Out of several Cirripedes, which are anomalous both in structure and development, Cryptophialus minutus must be mentioned here; Darwin found it in great quantities together in the shell of Concholepas peruviana on the Chonos Islands. The egg, which is at first elliptical, soon, according to Darwin, becomes broader at the anterior extremity, and acquires three club-shaped horns, one at each anterior angle and one behind; no internal parts can as yet be detected. Subsequently the posterior horn disappears, and the adherent feet may be recognised within the anterior ones. From this “egg-like larva”—(Darwin says of it, “I hardly know what to call it”)—the pupa is directly produced. Its carapace is but slightly compressed laterally and hairy, as in Sacculina purpurea; the adherent feet are of considerable size, and the natatory feet are wanting, as, in the adult animal, are the corresponding cirri. As I learn from Mr. Spence Bate, the Nauplius-stage appears to be overleaped and the larvæ to leave the egg in the pupa-form, in the case of a Rhizocephalon (Peltogaster ?) found by Dr. Powell in the Mauritius.

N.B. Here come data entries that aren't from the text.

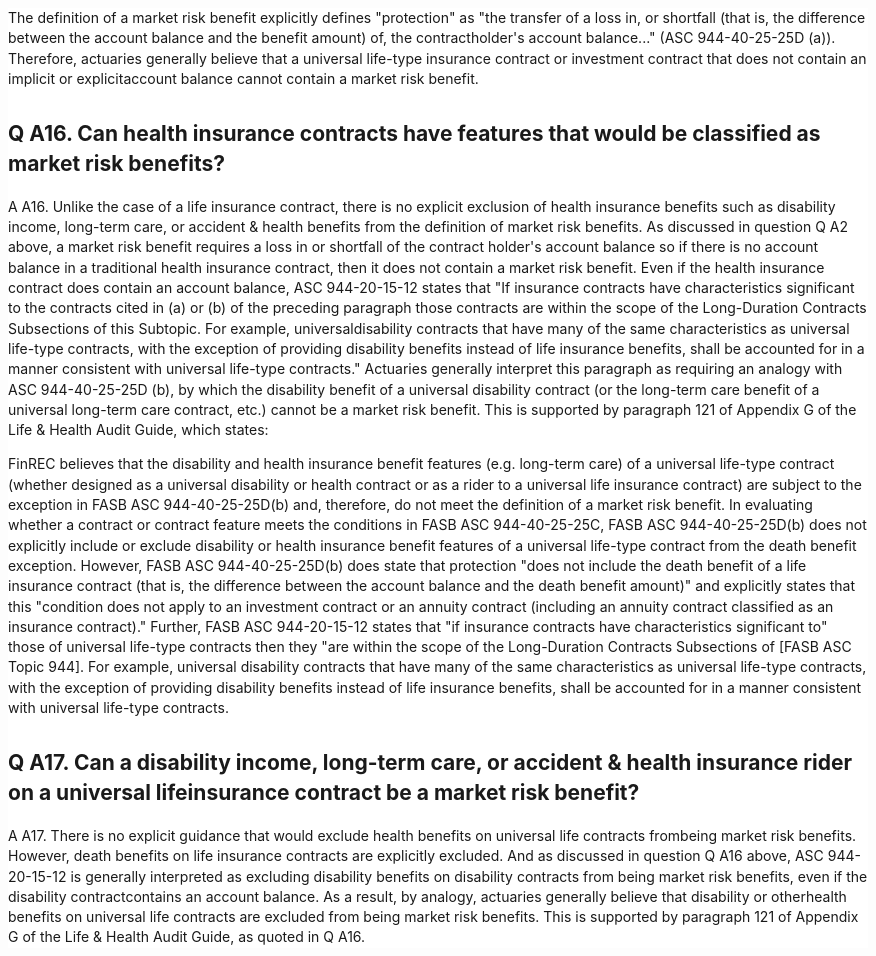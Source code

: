 The definition of a market risk benefit explicitly defines "protection" as "the transfer of a loss in, or shortfall (that is, the difference between the account balance and the benefit amount) of, the contractholder's account balance..." (ASC 944-40-25-25D (a)). Therefore, actuaries generally believe that a universal life-type insurance contract or investment contract that does not contain an implicit or explicitaccount balance cannot contain a market risk benefit.

## Q A16. Can health insurance contracts have features that would be classified as market risk benefits?

A A16. Unlike the case of a life insurance contract, there is no explicit exclusion of health insurance benefits such as disability income, long-term care, or accident \& health benefits from the definition of market risk benefits. As discussed in question Q A2 above, a market risk benefit requires a loss in or shortfall of the contract holder's account balance so if there is no account balance in a traditional health insurance contract, then it does not contain a market risk benefit. Even if the health insurance contract does contain an account balance, ASC 944-20-15-12 states that "If insurance contracts have characteristics significant to the contracts cited in (a) or (b) of the preceding paragraph those contracts are within the scope of the Long-Duration Contracts Subsections of this Subtopic. For example, universaldisability contracts that have many of the same characteristics as universal life-type contracts, with the exception of providing disability benefits instead of life insurance benefits, shall be accounted for in a manner consistent with universal life-type contracts." Actuaries generally interpret this paragraph as requiring an analogy with ASC 944-40-25-25D (b), by which the disability benefit of a universal disability contract (or the long-term care benefit of a universal long-term care contract, etc.) cannot be a market risk benefit. This is supported by paragraph 121 of Appendix G of the Life \& Health Audit Guide, which states:

FinREC believes that the disability and health insurance benefit features (e.g. long-term care) of a universal life-type contract (whether designed as a universal disability or health contract or as a rider to a universal life insurance contract) are subject to the exception in FASB ASC 944-40-25-25D(b) and, therefore, do not meet the definition of a market risk benefit. In evaluating whether a contract or contract feature meets the conditions in FASB ASC 944-40-25-25C, FASB ASC 944-40-25-25D(b) does not explicitly include or exclude disability or health insurance benefit features of a universal life-type contract from the death benefit exception. However, FASB ASC 944-40-25-25D(b) does state that protection "does not include the death benefit of a life insurance contract (that is, the difference between the account balance and the death benefit amount)" and explicitly states that this "condition does not apply to an investment contract or an annuity contract (including an annuity contract classified as an insurance contract)." Further, FASB ASC 944-20-15-12 states that "if insurance contracts have characteristics significant to" those of universal life-type contracts then they "are within the scope of the Long-Duration Contracts Subsections of [FASB ASC Topic 944]. For example, universal disability contracts that have many of the same characteristics as universal life-type contracts, with the exception of providing disability benefits instead of life insurance benefits, shall be accounted for in a manner consistent with universal life-type contracts.

## Q A17. Can a disability income, long-term care, or accident \& health insurance rider on a universal lifeinsurance contract be a market risk benefit?

A A17. There is no explicit guidance that would exclude health benefits on universal life contracts frombeing market risk benefits. However, death benefits on life insurance contracts are explicitly excluded. And as discussed in question Q A16 above, ASC 944-20-15-12 is generally interpreted as excluding disability benefits on disability contracts from being market risk benefits, even if the disability contractcontains an account balance. As a result, by analogy, actuaries generally believe that disability or otherhealth benefits on universal life contracts are excluded from being market risk benefits. This is supported by paragraph 121 of Appendix G of the Life \& Health Audit Guide, as quoted in Q A16.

I will conclude this general view with a few words upon the earliest processes in the development of the Crustacea. Until recently it was regarded as a general rule that, by the partial segmentation of the vitellus a germinal disc was formed, and in this, corresponding to the ventral surface of the embryo, a primitive band. We now know that in the Copepoda (Claus), in the Rhizocephala (Fig. 64), and, as I can add, in the Cirripedia (Figs. 61–63) the segmentation is complete, and the embryos are sketched out in their complete form without any preceding primitive band. Probably the latter will always be the case where the young are hatched as true Nauplii (and not merely with a Nauplius-skin, as in Achtheres). The two modes of development may occur in very closely allied animals, as is proved by Achtheres among the Copepoda.[^[9]]

[1] If the Phyllopoda may be regarded as the nearest allies of the Trilobites, they would furnish, with Lepidosteus and Polypterus, Lepidosiren and Protopterus, a further example of the preservation in fresh waters of forms long since extinguished in the sea. The occurrence of the Artemiæ in supersaline water would at the same time show that they do not escape destruction by means of the fresh water, but in consequence of the less amount of competition in it.

[2] “The maxilla of the Decapod-larva (Krebslarve) is a sort of Phyllopodal foot” (Claus).

[3] I am still unacquainted with Claus’ latest and larger work, but no doubt the same may be said of it.

[4] The most various opinions prevail as to the position of the Cirripedia. Some ascribe to them a very subordinate position among the Copepoda; as Milne-Edwards (1852). In direct opposition to this notion of his father’s, Alph. Milne-Edwards places them (as Basinotes) opposite to all the other Crustacea (Eleuthéronotes). Darwin regards them as forming a peculiar sub-class equivalent to the Podophthalma, Edriophthalma, etc. This appears to me to be most convenient. I would not combine the Rhizocephala with the Cirripedia, as Liljeborg has done, but place them in opposition as equivalent, like the Amphipoda and Isopoda. The near relationship of the Cirripedia to the Ostracoda is also spoken of, but the similarity of the so-called “Cypris-like larvæ,” or Cirriped-pupæ as Darwin calls them, to Cypris is so purely external, even as regards the shell, that the relationship appears to me to be scarcely greater than that of Peltogaster socialis (Fig. 59) with the family of the sausages.

[5] In connexion with this it may be mentioned that, in the females of Brachyscelus, in which the posterior antennæ are deficient, the conical processes with the canal permeating them are nevertheless retained.